OCD is one of the 6 major anxiety disorders, and it sucks. I have been on my recovery journey from OCD for the last 8 years, and while it remains a struggle, my life has become much more accessible and freeing since I began using the skills of Acceptance and Commitment Therapy to improve the quality of my life. 

I use the term “recovery journey” to describe my OCD because OCD behaves, at its core, like a substance use issue. Instead of alcohol or opiates, it’s your own neurotransmitters and your own emotions. Having OCD or any other anxiety disorder is fundamentally about not having access to the skills to feel your feelings, and attempting to push them away with ritualized thought patterns the same way someone with a substance use issue attempts to push away their feelings with substances.  

One of my mentors in recovering from OCD is a mental health coach named Mark Freeman. In the early days of my journey, when I was reading the same secretive, terrified Reddit posts over and over again, or when I was googling the subjects of my obsessions until 50 plus pages of links were purple, coming across his warm and friendly channel where I could laugh at my brain opened a window into peace. One of the most important things I took away from his work was that, to paraphrase, anxiety is the practice of trying to not feel things, while mental health is the practice of learning how to feel things. 

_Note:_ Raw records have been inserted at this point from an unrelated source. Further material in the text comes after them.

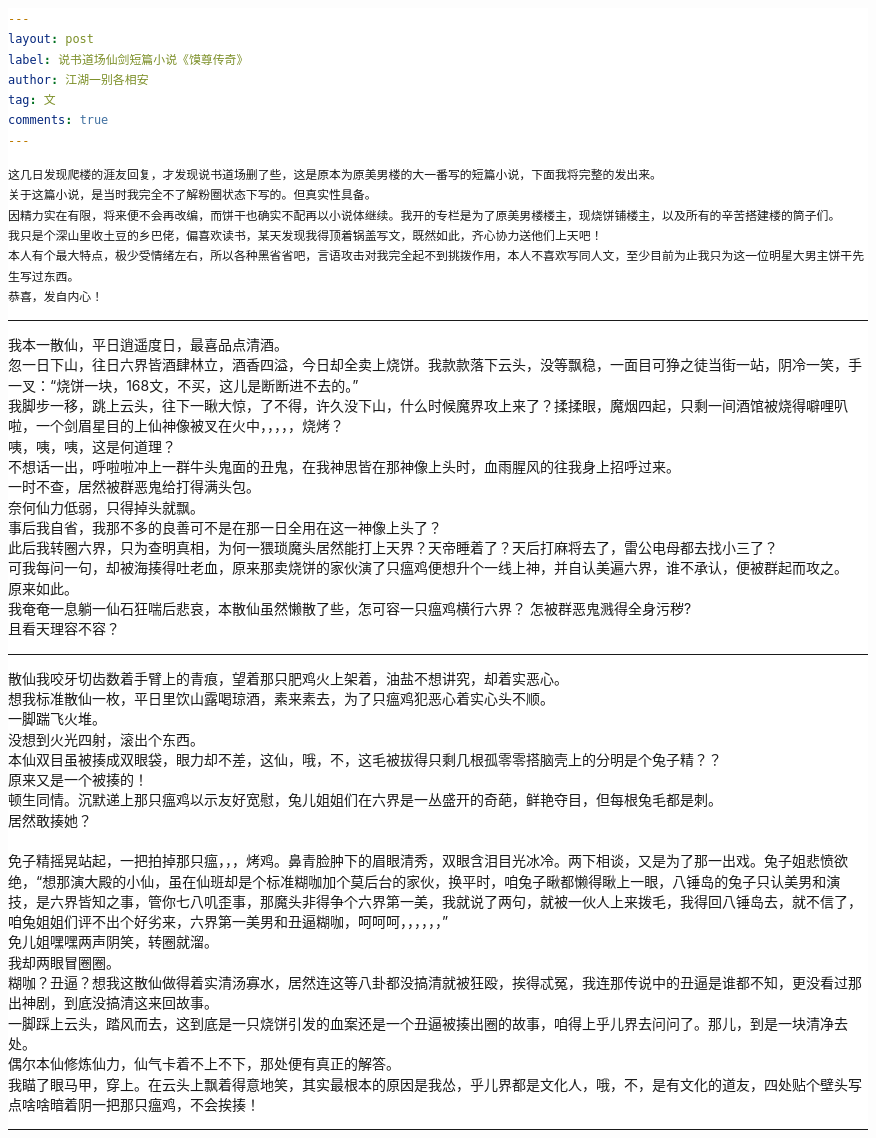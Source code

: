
 ```yaml
---
layout: post
label: 说书道场仙剑短篇小说《馍尊传奇》
author: 江湖一别各相安
tag: 文
comments: true
---
```


    这几日发现爬楼的涯友回复，才发现说书道场删了些，这是原本为原美男楼的大一番写的短篇小说，下面我将完整的发出来。
    关于这篇小说，是当时我完全不了解粉圈状态下写的。但真实性具备。
    因精力实在有限，将来便不会再改编，而饼干也确实不配再以小说体继续。我开的专栏是为了原美男楼楼主，现烧饼铺楼主，以及所有的辛苦搭建楼的筒子们。
    我只是个深山里收土豆的乡巴佬，偏喜欢读书，某天发现我得顶着锅盖写文，既然如此，齐心协力送他们上天吧！
    本人有个最大特点，极少受情绪左右，所以各种黑省省吧，言语攻击对我完全起不到挑拨作用，本人不喜欢写同人文，至少目前为止我只为这一位明星大男主饼干先生写过东西。
    恭喜，发自内心！

---

我本一散仙，平日逍遥度日，最喜品点清酒。 
<br>忽一日下山，往日六界皆酒肆林立，酒香四溢，今日却全卖上烧饼。我款款落下云头，没等飘稳，一面目可狰之徒当街一站，阴冷一笑，手一叉：“烧饼一块，168文，不买，这儿是断断进不去的。” 
<br>我脚步一移，跳上云头，往下一瞅大惊，了不得，许久没下山，什么时候魔界攻上来了？揉揉眼，魔烟四起，只剩一间酒馆被烧得噼哩叭啦，一个剑眉星目的上仙神像被叉在火中，，，，，烧烤？ 
<br>咦，咦，咦，这是何道理？ 
<br>不想话一出，呼啦啦冲上一群牛头鬼面的丑鬼，在我神思皆在那神像上头时，血雨腥风的往我身上招呼过来。 
<br>一时不查，居然被群恶鬼给打得满头包。 
<br>奈何仙力低弱，只得掉头就飘。 
<br>事后我自省，我那不多的良善可不是在那一日全用在这一神像上头了？ 
<br>此后我转圈六界，只为查明真相，为何一猥琐魔头居然能打上天界？天帝睡着了？天后打麻将去了，雷公电母都去找小三了？ 
<br>可我每问一句，却被海揍得吐老血，原来那卖烧饼的家伙演了只瘟鸡便想升个一线上神，并自认美遍六界，谁不承认，便被群起而攻之。 
<br>原来如此。 
<br>我奄奄一息躺一仙石狂喘后悲哀，本散仙虽然懒散了些，怎可容一只瘟鸡横行六界？ 怎被群恶鬼溅得全身污秽? 
<br>且看天理容不容？ 

---

散仙我咬牙切齿数着手臂上的青痕，望着那只肥鸡火上架着，油盐不想讲究，却着实恶心。
<br>想我标准散仙一枚，平日里饮山露喝琼酒，素来素去，为了只瘟鸡犯恶心着实心头不顺。
<br>一脚踹飞火堆。
<br>没想到火光四射，滚出个东西。
<br>本仙双目虽被揍成双眼袋，眼力却不差，这仙，哦，不，这毛被拔得只剩几根孤零零搭脑壳上的分明是个兔子精？？
<br>原来又是一个被揍的！
<br>顿生同情。沉默递上那只瘟鸡以示友好宽慰，兔儿姐姐们在六界是一丛盛开的奇葩，鲜艳夺目，但每根兔毛都是刺。
<br>居然敢揍她？	
<br>免子精摇晃站起，一把拍掉那只瘟，，，烤鸡。鼻青脸肿下的眉眼清秀，双眼含泪目光冰冷。两下相谈，又是为了那一出戏。兔子姐悲愤欲绝，“想那演大殿的小仙，虽在仙班却是个标准糊咖加个莫后台的家伙，换平时，咱兔子瞅都懒得瞅上一眼，八锤岛的兔子只认美男和演技，是六界皆知之事，管你七八叽歪事，那魔头非得争个六界第一美，我就说了两句，就被一伙人上来拨毛，我得回八锤岛去，就不信了，咱兔姐姐们评不出个好劣来，六界第一美男和丑逼糊咖，呵呵呵，，，，，，”
<br>免儿姐嘿嘿两声阴笑，转圈就溜。
<br>我却两眼冒圈圈。
<br>糊咖？丑逼？想我这散仙做得着实清汤寡水，居然连这等八卦都没搞清就被狂殴，挨得忒冤，我连那传说中的丑逼是谁都不知，更没看过那出神剧，到底没搞清这来回故事。
<br>一脚踩上云头，踏风而去，这到底是一只烧饼引发的血案还是一个丑逼被揍出圈的故事，咱得上乎儿界去问问了。那儿，到是一块清净去处。
<br>偶尔本仙修炼仙力，仙气卡着不上不下，那处便有真正的解答。
<br>我瞄了眼马甲，穿上。在云头上飘着得意地笑，其实最根本的原因是我怂，乎儿界都是文化人，哦，不，是有文化的道友，四处贴个壁头写点啥啥暗着阴一把那只瘟鸡，不会挨揍！

---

As Autistic people, we feel a lot. We feel the effects of trauma from a misaligned childhood and a misaligned world. We feel the fear of what others think of us, we feel the drumbeat of self-criticism disguised as self-protection. We feel things like regret, failure, and confusion. We feel pain and longing and grief. We feel joy and comfort and playfulness that arouses intense feelings of suspicion. 

These are allowed to be there. They’re allowed to exist as a flowing river of experience in the scaffolding of our bodies and lives. One of my spiritual mentors, Thich Nhat Hanh, talks about how we can learn that the groundedness of our nature is like a tree firmly planted. When a tree is firmly rooted, wind blows it around, but does not knock it down. When we can see our rootedness, the presence or absence of a storm or a strong wind is not determinative to our peace. Learning to see that is the practice and the journey. 

Autistic people are taught since childhood not to feel rooted. We are taught that what we naturally are, without work, is deficient and “not our best self.” Who wouldn’t feel anxious when the threat of dignity deletion is so close? Who wouldn’t check Facebook 100 times a day to see if their friends had unfriended them if they’d been taught that safety and worth was how palatable you were to the largest number of people? 

I’m very grateful that the work I do here at AANE is, in its strongest and most fundamental way, teaching my clients that their basic presence is already acceptable. That anchoring breaks the OCD cycle of fear, checking, and more fear. 

When fear of loss runs up against unshakeable presence and unshakable worth, the fear simply becomes another bodily sensation to take with you as you go through the world, like a full stomach, or sunlight on your skin, or the feeling of weight in your feet when you pace and jump and laugh and sing. We’re in a mental health crisis here in our society, and while more hospital beds and more therapists are a good start, the real change will come when we teach our children that they can feel whatever they feel, and that they are acceptable just the way they are regardless. We’re closer to that than ever before, and I’m glad to see the work continuing.